__Assignment__
Filter the entries, keeping every line with the string "primary".

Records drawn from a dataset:
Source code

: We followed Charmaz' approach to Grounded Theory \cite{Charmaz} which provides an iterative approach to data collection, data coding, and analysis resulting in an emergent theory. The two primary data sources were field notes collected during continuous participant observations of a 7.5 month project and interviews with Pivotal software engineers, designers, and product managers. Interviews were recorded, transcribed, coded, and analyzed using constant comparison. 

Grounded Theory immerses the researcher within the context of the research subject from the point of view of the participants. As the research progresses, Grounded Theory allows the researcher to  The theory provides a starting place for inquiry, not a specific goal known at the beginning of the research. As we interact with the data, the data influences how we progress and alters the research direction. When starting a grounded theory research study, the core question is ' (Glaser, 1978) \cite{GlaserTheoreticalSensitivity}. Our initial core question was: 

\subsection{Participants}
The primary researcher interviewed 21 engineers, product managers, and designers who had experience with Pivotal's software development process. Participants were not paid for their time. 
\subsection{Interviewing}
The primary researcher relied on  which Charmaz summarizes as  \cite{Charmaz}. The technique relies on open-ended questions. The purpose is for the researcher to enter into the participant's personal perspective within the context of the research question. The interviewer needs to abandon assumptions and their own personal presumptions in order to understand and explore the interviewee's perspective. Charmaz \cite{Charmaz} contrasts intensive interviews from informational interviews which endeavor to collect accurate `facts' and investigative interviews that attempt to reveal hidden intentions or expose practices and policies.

__Answer to the exercise__
: We followed Charmaz' approach to Grounded Theory \cite{Charmaz} which provides an iterative approach to data collection, data coding, and analysis resulting in an emergent theory. The two primary data sources were field notes collected during continuous participant observations of a 7.5 month project and interviews with Pivotal software engineers, designers, and product managers. Interviews were recorded, transcribed, coded, and analyzed using constant comparison. 
The primary researcher interviewed 21 engineers, product managers, and designers who had experience with Pivotal's software development process. Participants were not paid for their time. 
The primary researcher relied on  which Charmaz summarizes as  \cite{Charmaz}. The technique relies on open-ended questions. The purpose is for the researcher to enter into the participant's personal perspective within the context of the research question. The interviewer needs to abandon assumptions and their own personal presumptions in order to understand and explore the interviewee's perspective. Charmaz \cite{Charmaz} contrasts intensive interviews from informational interviews which endeavor to collect accurate `facts' and investigative interviews that attempt to reveal hidden intentions or expose practices and policies.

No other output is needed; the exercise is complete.